От его грустного, звенящего на одной минорной ноте голоса снова схватилось и заныло Лизино сердце. А может, и не от голоса, а от вида этой тонкой нервной спины, от длинных и стройных, по-мальчишечьи еще журавлиных ног или от блестящих черных локонов, рассыпанных по прямым плечам. Да и какая, собственно, разница, от чего оно так сладко и счастливо заныло и тут же замерло, остановилось будто. Это значит, оно есть, живое и счастливое. И пусть этот высокий красивый мальчик хоть как с ней разговаривает, сердится, обижается на что угодно. И капризным будет, или талантливым непризнанным гением, или вообще напрочь бестолково-бесталанным – какая разница? Раз уж сердце распорядилось – так тому и быть. Хочет оно сладко ныть, вздрагивать, останавливаться и болеть – значит, ему так надо. И ничего с этим не поделаешь…

– Да, Лёнь, устала, очень. А скоро еще в Москву ехать. Представляешь?

– Это по тому делу об усыновлении американцами?

– Ну да…

– Надо же, молодцы какие.

– Кто?

– Ну, клиенты твои. Так за ребенка борются. Другие давно бы отступились.

– А… Ну да…

– Лиза, а ты никогда не хотела иметь ребенка?

– Я?!

– Ну да. Почему ты так удивилась?

Лёня опустил руки и медленно повернулся. «Вот же гадкий мальчишка», – вспыхнула вдруг у нее в голове противная мыслишка и тут же погасла, как спичка на ветру.
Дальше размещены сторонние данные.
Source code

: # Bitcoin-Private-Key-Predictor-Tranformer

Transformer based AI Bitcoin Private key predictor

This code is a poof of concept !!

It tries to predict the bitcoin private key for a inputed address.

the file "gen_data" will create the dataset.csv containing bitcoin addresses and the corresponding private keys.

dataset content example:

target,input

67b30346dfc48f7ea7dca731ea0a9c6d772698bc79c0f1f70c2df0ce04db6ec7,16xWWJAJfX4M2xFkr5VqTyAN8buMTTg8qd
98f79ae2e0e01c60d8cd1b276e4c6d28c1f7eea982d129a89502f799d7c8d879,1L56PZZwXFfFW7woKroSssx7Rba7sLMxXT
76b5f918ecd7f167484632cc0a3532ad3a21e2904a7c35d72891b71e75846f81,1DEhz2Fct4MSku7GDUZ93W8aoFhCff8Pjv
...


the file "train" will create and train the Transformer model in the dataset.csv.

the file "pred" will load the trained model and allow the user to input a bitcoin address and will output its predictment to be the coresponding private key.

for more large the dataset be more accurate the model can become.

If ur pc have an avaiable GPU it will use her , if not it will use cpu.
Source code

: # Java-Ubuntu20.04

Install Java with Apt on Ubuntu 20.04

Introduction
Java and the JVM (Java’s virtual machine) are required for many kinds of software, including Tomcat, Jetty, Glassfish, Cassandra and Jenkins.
Нельзя на него злиться. В рамках держаться надо. Хотя мог бы подумать, прежде чем такие вопросы задавать. А может, он ей больно сделал? Что он вообще знает про нее? За шесть совместно прожитых лет только и делал, что о своих творческих проблемах талдычил… Да и сама она не горела желанием, если честно, о прошлой жизни рассказывать. Она и сама с большим удовольствием занималась его творческими проблемами да свое ноющее и сладко всхлипывающее сердце тешила.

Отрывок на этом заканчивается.